I met my OH after not much success on the dating front, and we hit it off and escalated things very quickly. He had a lot of history which he was upfront about most of at the beginning. He suffers MH issues, and degenerative discs, which combined he takes a lot of medication for.
When he was younger he contracted mumps (born during the MMR scare in the 80's, was not vaccinated) and was sterilised as a result. Because of this now any partner he had would have had to go through IVF to conceive. His stuff is on ice in a clinic nearby.
I found out some time into the relationship that OH is an alcoholic, connected to the MH issues. He has now been sober for 6 months and hails me as his saviour and the reason for his sobriety (as do his family) Because of this he has been in the care of an alcohol charity and lives in a subsidised property, but a condition of this is that he cannot be employed. He is coming to the end of his time with the charity and we have talked for a while about him coming to live with me and getting a job.

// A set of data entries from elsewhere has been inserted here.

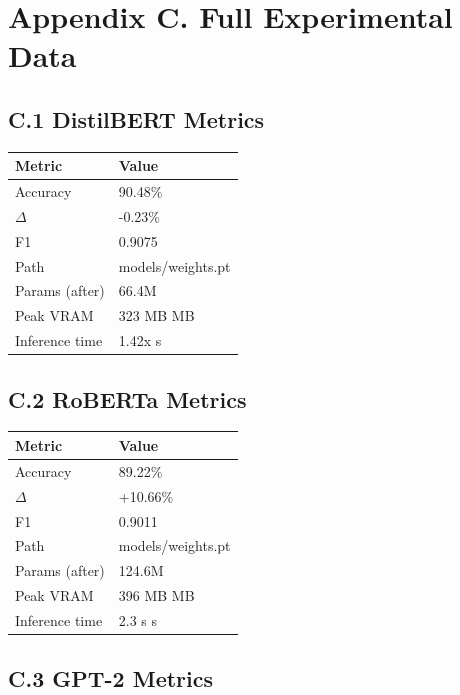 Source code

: 
\section{Appendix C. Full Experimental Data}

\subsection{C.1 DistilBERT Metrics}

\begin{table}[H]
\centering
\small
\begin{tabular}{ll}
\toprule
\textbf{Metric} & \textbf{Value} \\
\midrule
Accuracy & 90.48\% \\
$\Delta$ & -0.23\% \\
F1 & 0.9075 \\
Path & models/weights.pt \\
Params (after) & 66.4M \\
Peak VRAM & 323 MB MB \\
Inference time & 1.42x s \\
\bottomrule
\end{tabular}
\end{table}

\subsection{C.2 RoBERTa Metrics}

\begin{table}[H]
\centering
\small
\begin{tabular}{ll}
\toprule
\textbf{Metric} & \textbf{Value} \\
\midrule
Accuracy & 89.22\% \\
$\Delta$ & +10.66\% \\
F1 & 0.9011 \\
Path & models/weights.pt \\
Params (after) & 124.6M \\
Peak VRAM & 396 MB MB \\
Inference time & 2.3 s s \\
\bottomrule
\end{tabular}
\end{table}

\subsection{C.3 GPT-2 Metrics}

As it is at the moment we spend most time at his because he can't drive.

So.... now to me.... I am 33 and I have worked away from home on projects for five years, long before I met OH. I love my job, I'm successful, people respect me, and I'm generally getting on in life. OH hates it. Just recently he has started being quite assertive in our nightly conversations, telling me how can I possibly consider continuing to work away with the fact that we need to have IVF soon or we will run out of time? (the county I live in is 36 maternal age, the county he lives in is 37) He also says he is struggling to cope with me being away all the time.
He thinks I'm not taking it seriously (the IVF cut off) and am actively trying to find delays and diversions to avoid making a decision. It came to a head tonight and I had to be quite direct with him and say "yes love, I do enjoy my job, that does not mean I enjoy being away from you" and "yes I'm terrified of making the conscious decision to become a parent, I'd much rather nature made that decision for me, but we are where we are but no I can't give you a definitive answer right now" he thinks I'm avoiding the situation but it's far more complex than that. I totally understand his fears about being an old dad and us running out of time, but I wish he'd understand I'm scared too.

Another part of me thinks he suspects I may very well duck out of becoming a parent altogether and leave him without a partner, in which case I have a very slight suspicion he is trying to guilt trip me into leaving the relationship. This is a very slight fear but it did cross my mind. Obviously then that loads the guilt at my doorstep for any deterioration in his mental health.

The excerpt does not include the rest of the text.